Calling it an “emergency rally,” local progressive and Democrat groups raised their voices and their protest signs in the center of town Wednesday evening in opposition of the pending Senate health care bill.
Gathering on the corner of Valencia Boulevard and McBean Parkway, members of CA25 United for Progress, Women’s Initiative Network, SCV Young Democrats and Democratic Alliance for Action gathered to voice their support for the Affordable Care Act.
“When you bring more numbers out, it shows there is more support for the Affordable Care Act,” Philip Germain, chair of CA25 United for Progress said.
The rally of about 30 people came a day after the Senate voted 51-50 to begin discussing a future health care bill. On Wednesday, the Senate failed to approve a repeal of the Affordable Care Act without a set replacement in a 45-55 vote.
The groups have done a collaborative rally once before, the first time in February in front of Congressman Steve Knight’s (R-Palmdale) Santa Clarita office on Center Point Parkway.
Knight voted in favor of the House Republicans’ American Health Care Act in April, receiving backlash from local ACA supporters.
“We want him to know the majority of his constituents oppose this,” Germain said.
The progressive group’s chair shared his personal connection to the ACA, saying he feared the implications of its repeal for his father who has cancer.

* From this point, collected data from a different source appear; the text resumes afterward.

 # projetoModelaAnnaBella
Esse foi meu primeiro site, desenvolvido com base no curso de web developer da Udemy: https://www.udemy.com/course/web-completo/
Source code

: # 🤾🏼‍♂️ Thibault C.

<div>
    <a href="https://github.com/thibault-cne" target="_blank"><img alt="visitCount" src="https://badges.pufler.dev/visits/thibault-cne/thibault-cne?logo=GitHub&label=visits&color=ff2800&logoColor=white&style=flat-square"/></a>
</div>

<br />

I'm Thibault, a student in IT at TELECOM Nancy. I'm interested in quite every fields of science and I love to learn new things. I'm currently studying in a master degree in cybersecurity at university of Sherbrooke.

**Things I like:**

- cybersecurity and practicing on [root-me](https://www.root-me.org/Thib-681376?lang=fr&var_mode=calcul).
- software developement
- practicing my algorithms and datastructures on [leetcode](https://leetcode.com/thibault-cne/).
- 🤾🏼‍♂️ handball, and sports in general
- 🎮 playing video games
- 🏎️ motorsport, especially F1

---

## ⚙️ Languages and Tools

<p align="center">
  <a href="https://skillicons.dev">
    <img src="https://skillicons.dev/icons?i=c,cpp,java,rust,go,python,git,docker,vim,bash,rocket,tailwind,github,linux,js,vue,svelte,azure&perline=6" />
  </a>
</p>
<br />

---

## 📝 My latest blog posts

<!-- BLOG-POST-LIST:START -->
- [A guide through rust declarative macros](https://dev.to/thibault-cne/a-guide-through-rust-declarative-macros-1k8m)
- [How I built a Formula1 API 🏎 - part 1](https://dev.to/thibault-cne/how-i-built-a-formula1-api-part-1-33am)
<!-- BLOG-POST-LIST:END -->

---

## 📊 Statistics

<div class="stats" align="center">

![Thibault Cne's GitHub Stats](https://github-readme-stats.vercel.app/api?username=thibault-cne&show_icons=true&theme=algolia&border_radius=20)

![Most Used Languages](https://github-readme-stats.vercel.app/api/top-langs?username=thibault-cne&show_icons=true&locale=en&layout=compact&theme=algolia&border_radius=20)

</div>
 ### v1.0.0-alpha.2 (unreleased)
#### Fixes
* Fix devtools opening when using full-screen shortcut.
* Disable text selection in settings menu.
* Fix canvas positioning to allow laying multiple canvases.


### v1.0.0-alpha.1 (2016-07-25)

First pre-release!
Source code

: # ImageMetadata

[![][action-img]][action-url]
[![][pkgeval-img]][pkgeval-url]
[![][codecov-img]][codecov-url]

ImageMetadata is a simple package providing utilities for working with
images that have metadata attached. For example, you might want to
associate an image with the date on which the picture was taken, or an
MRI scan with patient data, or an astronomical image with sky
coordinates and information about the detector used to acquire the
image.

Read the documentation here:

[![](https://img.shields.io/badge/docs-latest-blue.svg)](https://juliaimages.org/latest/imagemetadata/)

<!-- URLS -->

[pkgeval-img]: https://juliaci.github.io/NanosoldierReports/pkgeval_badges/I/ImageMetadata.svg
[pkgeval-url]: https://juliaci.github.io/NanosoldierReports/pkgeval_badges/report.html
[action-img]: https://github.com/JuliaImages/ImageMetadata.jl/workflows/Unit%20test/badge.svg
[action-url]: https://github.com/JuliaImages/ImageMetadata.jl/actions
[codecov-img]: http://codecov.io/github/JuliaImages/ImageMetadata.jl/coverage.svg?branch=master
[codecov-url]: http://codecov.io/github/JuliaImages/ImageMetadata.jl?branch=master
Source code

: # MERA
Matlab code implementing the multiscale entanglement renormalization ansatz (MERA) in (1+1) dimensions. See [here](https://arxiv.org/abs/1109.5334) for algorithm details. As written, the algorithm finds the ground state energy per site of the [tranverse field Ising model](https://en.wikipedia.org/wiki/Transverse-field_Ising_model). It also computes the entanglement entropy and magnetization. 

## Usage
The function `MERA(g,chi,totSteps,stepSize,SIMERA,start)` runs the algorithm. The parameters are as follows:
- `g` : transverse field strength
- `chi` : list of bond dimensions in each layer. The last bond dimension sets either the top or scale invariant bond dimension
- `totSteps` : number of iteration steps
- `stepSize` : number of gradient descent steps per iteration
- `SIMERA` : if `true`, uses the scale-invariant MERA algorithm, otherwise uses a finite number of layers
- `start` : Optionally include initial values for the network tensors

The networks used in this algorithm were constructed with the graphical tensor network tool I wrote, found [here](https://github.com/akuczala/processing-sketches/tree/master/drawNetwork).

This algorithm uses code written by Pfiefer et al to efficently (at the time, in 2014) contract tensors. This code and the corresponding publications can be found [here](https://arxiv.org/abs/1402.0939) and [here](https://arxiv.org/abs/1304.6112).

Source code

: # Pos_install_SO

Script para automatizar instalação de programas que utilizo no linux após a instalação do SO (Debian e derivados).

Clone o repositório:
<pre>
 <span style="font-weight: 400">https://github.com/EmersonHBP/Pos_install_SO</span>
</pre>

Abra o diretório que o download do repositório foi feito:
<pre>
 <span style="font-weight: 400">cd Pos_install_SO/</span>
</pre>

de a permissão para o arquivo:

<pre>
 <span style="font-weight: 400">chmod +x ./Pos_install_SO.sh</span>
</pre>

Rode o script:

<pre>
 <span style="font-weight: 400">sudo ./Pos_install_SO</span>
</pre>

President of SCV Young Democrats Andrew Taban cited similar concerns, saying he knows someone who would be at risk of losing their home in order to continue paying for health insurance.

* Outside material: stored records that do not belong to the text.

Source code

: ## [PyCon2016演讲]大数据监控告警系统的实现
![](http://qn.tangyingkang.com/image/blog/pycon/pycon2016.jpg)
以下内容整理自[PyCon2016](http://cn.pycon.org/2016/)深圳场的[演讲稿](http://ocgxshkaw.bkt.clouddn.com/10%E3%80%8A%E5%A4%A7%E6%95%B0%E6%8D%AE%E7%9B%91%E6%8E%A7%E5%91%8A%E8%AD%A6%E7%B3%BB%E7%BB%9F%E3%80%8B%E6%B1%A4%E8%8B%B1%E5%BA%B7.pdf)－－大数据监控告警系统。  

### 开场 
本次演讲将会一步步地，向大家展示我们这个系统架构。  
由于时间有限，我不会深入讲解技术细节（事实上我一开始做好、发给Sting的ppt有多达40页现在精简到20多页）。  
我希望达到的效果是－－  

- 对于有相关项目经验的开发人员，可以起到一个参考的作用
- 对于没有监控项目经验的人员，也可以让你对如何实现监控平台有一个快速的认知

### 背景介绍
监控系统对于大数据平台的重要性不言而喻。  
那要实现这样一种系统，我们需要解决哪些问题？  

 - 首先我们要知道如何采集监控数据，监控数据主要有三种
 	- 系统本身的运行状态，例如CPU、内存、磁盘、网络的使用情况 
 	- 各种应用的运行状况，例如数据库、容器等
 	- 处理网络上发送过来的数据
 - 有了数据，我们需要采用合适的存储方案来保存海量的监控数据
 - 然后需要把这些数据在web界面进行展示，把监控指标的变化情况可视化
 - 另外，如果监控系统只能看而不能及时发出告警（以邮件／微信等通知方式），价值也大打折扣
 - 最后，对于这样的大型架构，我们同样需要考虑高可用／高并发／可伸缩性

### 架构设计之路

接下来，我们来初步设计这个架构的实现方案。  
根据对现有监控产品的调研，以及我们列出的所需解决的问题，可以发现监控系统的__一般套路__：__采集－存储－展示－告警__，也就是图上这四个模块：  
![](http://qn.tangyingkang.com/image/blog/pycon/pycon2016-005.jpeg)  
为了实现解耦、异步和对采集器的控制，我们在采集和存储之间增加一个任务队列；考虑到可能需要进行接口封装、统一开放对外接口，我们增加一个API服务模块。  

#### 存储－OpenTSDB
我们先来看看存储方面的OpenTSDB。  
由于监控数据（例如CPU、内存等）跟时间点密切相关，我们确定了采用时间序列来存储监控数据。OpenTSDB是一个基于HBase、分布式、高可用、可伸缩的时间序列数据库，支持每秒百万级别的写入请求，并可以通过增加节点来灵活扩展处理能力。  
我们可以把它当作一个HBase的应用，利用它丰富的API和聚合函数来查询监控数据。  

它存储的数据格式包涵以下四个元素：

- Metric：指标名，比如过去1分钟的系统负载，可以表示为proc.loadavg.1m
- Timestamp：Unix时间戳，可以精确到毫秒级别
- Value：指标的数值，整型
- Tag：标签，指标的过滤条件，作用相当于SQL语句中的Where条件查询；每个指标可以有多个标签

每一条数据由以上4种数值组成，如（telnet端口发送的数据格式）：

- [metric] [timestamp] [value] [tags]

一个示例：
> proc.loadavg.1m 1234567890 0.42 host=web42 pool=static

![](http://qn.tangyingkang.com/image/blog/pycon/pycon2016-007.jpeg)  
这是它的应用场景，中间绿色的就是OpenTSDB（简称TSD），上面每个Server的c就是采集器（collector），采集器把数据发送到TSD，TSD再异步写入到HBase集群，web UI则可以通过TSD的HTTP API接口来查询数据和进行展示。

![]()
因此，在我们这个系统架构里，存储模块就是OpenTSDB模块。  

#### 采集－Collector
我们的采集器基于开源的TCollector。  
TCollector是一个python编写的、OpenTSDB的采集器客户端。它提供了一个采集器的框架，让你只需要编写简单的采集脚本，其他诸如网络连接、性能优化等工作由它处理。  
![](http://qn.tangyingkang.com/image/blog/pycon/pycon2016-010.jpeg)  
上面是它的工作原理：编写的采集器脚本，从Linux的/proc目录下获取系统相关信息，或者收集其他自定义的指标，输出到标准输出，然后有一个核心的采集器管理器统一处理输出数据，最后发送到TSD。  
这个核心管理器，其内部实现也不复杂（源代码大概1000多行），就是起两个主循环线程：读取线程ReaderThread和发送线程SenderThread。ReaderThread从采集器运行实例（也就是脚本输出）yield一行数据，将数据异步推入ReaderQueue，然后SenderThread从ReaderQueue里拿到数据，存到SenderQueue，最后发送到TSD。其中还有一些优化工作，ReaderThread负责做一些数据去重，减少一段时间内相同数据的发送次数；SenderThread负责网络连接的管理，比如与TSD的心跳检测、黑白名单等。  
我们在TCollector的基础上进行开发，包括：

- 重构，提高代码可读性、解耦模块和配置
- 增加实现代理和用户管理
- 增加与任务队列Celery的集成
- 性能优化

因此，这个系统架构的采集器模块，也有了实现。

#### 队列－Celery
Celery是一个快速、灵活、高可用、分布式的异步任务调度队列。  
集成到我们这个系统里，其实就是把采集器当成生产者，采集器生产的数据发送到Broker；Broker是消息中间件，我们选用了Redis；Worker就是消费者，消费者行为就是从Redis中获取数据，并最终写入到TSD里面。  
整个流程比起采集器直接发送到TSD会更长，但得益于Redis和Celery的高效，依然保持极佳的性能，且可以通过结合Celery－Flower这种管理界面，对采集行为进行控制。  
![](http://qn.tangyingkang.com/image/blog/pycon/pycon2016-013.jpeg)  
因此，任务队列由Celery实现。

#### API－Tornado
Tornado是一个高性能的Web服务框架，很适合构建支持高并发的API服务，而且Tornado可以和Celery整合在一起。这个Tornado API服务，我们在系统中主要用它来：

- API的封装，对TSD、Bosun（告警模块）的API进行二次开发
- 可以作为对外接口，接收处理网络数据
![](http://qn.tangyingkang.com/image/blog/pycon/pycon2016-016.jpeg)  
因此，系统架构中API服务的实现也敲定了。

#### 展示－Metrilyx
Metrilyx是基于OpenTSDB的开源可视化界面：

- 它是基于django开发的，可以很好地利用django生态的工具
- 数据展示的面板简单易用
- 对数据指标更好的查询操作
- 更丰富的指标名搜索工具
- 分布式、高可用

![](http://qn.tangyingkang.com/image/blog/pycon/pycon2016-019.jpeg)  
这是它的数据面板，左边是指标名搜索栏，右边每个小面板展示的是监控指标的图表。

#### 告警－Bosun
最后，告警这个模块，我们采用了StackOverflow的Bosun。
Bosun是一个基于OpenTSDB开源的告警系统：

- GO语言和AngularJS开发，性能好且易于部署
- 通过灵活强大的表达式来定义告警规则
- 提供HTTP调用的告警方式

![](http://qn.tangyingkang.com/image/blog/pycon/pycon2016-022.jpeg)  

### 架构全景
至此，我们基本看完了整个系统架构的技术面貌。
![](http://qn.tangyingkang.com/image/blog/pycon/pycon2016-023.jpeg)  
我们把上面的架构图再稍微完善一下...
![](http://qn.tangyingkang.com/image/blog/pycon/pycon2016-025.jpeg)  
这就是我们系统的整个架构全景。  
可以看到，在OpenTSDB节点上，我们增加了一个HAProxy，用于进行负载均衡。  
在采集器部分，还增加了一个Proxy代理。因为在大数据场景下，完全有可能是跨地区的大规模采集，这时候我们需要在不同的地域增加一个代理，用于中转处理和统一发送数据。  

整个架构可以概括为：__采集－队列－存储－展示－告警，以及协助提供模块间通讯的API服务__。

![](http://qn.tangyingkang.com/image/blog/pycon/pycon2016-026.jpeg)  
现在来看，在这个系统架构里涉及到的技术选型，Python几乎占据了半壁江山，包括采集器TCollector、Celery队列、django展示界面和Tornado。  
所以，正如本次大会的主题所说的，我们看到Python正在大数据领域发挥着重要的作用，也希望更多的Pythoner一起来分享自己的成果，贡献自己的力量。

“This isn’t just another rally or protest,” Taban said. “These are humans lives.”
While all the groups in attendance have different mission statements, they all have the same common goal, according to Taban. It would be productive if legislators could work together as the groups were doing at the rally, he said.
Specifically concerned about women and children, Women’s Initiative Network Co-founder Julie Olsen said it was important for government officials not to repeal the ACA, but to address the parts of it that need fixing.
Community members have been especially politically involved recently, Olsen said, participating in the movement for health care by participating in protests and emailing and calling their elected officials.
“What’s wonderful about this is everyone feels there is something that can be done,” Olsen said.
Democratic Alliance for Action member Tom Gapen said living in a traditionally Republican area makes it important for him to voice his ideals as a Democrat.
“As Democrat, liberal and progressive thinkers, we need to band together against the three branches of government…who are making really poor decisions,” Gapen said.
One local Democrat was riding his bicycle by the protest when he decided to spontaneously join in.
“If I can support people like this, I can have my voice heard,” Santa Clarita resident Sam Eze said.
Eze said he and his sister are currently looking to get documented for school under Deferred Action for Childhood Arrivals (DACA), so he wants to rally with Democrats.
“I think I am a Democrat now,” Eze said. “They are the only ones who seem to care about people in general.”